(WHAT THE EXERCISE ASKS) The answer should match the entries that follow exactly, except that no image appears in it.

(EXERCISE INPUT)
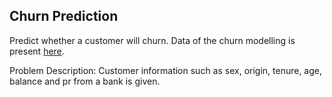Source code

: Churn Prediction
-----------------------

Predict whether a customer will churn.
Data of the churn modelling is present  [here](https://www.kaggle.com/filippoo/deep-learning-az-ann).

Problem Description: Customer information such as sex, origin, tenure, age, balance and pr from a bank is given. 

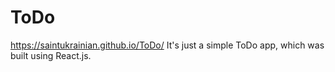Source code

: # ToDo 
https://saintukrainian.github.io/ToDo/
It's just a simple ToDo app, which was built using React.js.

(RESULT OF THE TASK)
Source code

: Churn Prediction
-----------------------

Predict whether a customer will churn.
Data of the churn modelling is present  [here](https://www.kaggle.com/filippoo/deep-learning-az-ann).

Problem Description: Customer information such as sex, origin, tenure, age, balance and pr from a bank is given. 

Source code

: # ToDo 
https://saintukrainian.github.io/ToDo/
It's just a simple ToDo app, which was built using React.js.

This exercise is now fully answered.